Red Sea crisis disrupts global trade

Attacks on container ships in the Red Sea have wreaked havoc on one of the world’s most important trade routes for weeks, and shipping giant Maersk warned on Thursday that the disruption could last up to a year.

Iran-backed Houthi fighters stepped up their attacks on ships in late November in retaliation for Israel’s war against Hamas.

The resulting delays and additional costs for shipping companies have raised concerns that consumers, who are still struggling after a long period of inflation, could be hit by further price increases, my colleague Anna Kuban reports.

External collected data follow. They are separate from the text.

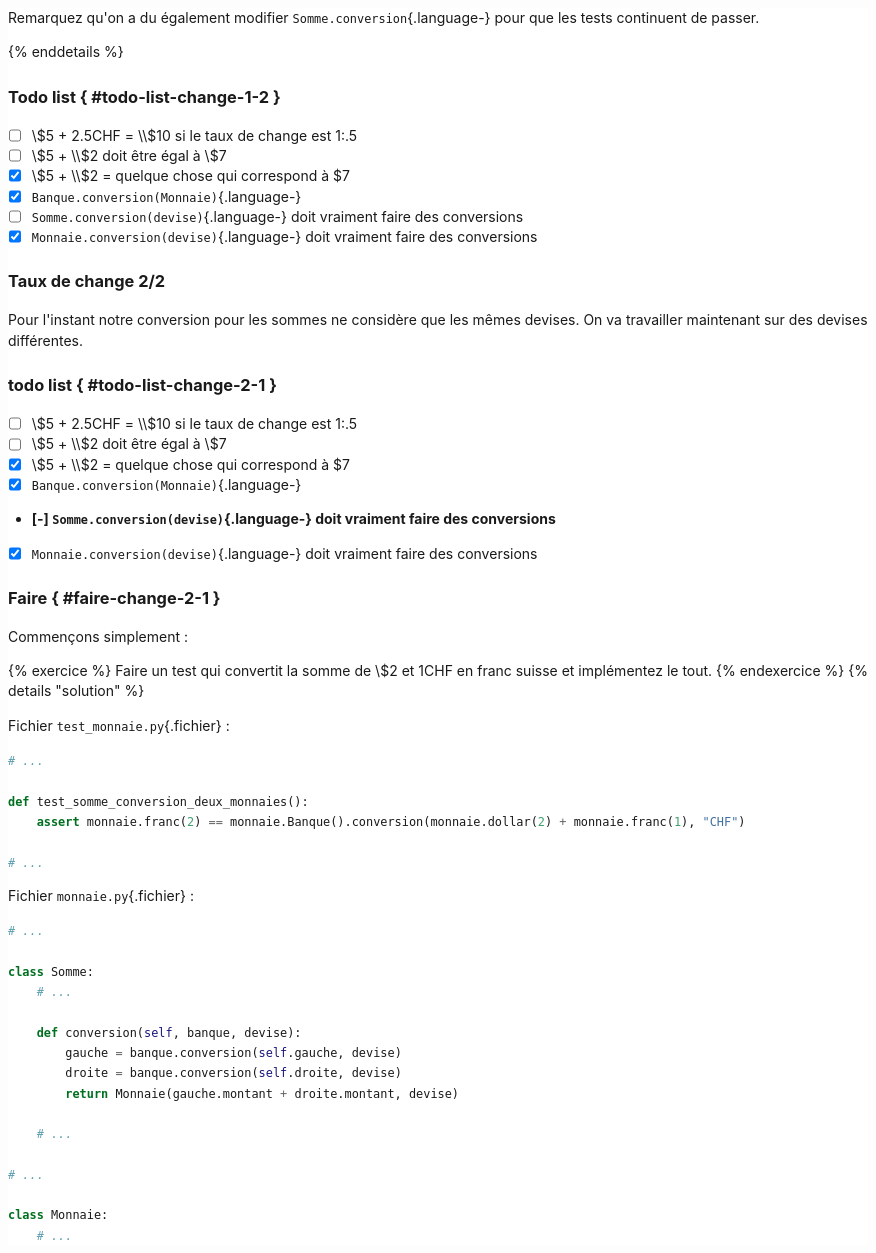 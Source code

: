 Remarquez qu'on a du également modifier `Somme.conversion`{.language-} pour que les tests continuent de passer.

{% enddetails %}

### Todo list { #todo-list-change-1-2 }

* [ ] \\$5 + 2.5CHF = \\$10 si le taux de change est 1:.5
* [ ] \\$5 + \\$2 doit être égal à \\$7
* [X] \\$5 + \\$2 = quelque chose qui correspond à $7
* [X] `Banque.conversion(Monnaie)`{.language-}
* [ ] `Somme.conversion(devise)`{.language-} doit vraiment faire des conversions
* [X] `Monnaie.conversion(devise)`{.language-} doit vraiment faire des conversions

### Taux de change 2/2

Pour l'instant notre conversion pour les sommes ne considère que les mêmes devises. On va travailler maintenant sur des devises différentes.

### todo list { #todo-list-change-2-1 }

* [ ] \\$5 + 2.5CHF = \\$10 si le taux de change est 1:.5
* [ ] \\$5 + \\$2 doit être égal à \\$7
* [X] \\$5 + \\$2 = quelque chose qui correspond à $7
* [X] `Banque.conversion(Monnaie)`{.language-}
* **[-] `Somme.conversion(devise)`{.language-} doit vraiment faire des conversions**
* [X] `Monnaie.conversion(devise)`{.language-} doit vraiment faire des conversions

### Faire { #faire-change-2-1 }

Commençons simplement :

{% exercice %}
Faire un test qui convertit la somme de \\$2 et 1CHF en franc suisse et implémentez le tout.
{% endexercice %}
{% details "solution" %}

Fichier `test_monnaie.py`{.fichier} :

```python
# ...

def test_somme_conversion_deux_monnaies():
    assert monnaie.franc(2) == monnaie.Banque().conversion(monnaie.dollar(2) + monnaie.franc(1), "CHF")

# ...
```

Fichier `monnaie.py`{.fichier} :

```python
# ...

class Somme:
    # ...

    def conversion(self, banque, devise):
        gauche = banque.conversion(self.gauche, devise)
        droite = banque.conversion(self.droite, devise)
        return Monnaie(gauche.montant + droite.montant, devise)

    # ...

# ...

class Monnaie:
    # ...
```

Richard Meade, editor in chief of shipping trade publication Lloyd’s List, told CNN there has been an “almost mass exodus” of large container ships from the Red Sea and the nearby Suez Canal. These ships, which deliver everything from sneakers to mobile phones from Asian manufacturers to European customers, have taken longer routes to avoid the region.

That migration is a big problem: The Suez Canal, which connects the Red Sea to the Mediterranean, represents 10% to 15% of world trade, including oil exports, and 30% of the world’s shipping volume. Container.

Yellen: It’s ‘clear’ that vacant office buildings will create banking stress

Treasury Secretary Janet Yellen said Thursday that the large number of vacant commercial properties will create some pressure on smaller banks.

However, he does not believe they pose any systemic risk to the country’s financial system, my colleague Alicia Wallace reports.

In her annual appearance before the Senate Banking Committee, Yellen told lawmakers that the exposure of big banks is “very low,” but there may also be smaller banks that are facing stress related to high building vacancy rates. offices, high interest rates and falling valuations.

“It’s clear that there will be stress and harm associated with this,” Yellen said.

“It will be a concern for some banks, but overall the system is well capitalized,” he said, noting that overall the U.S. financial system is strong.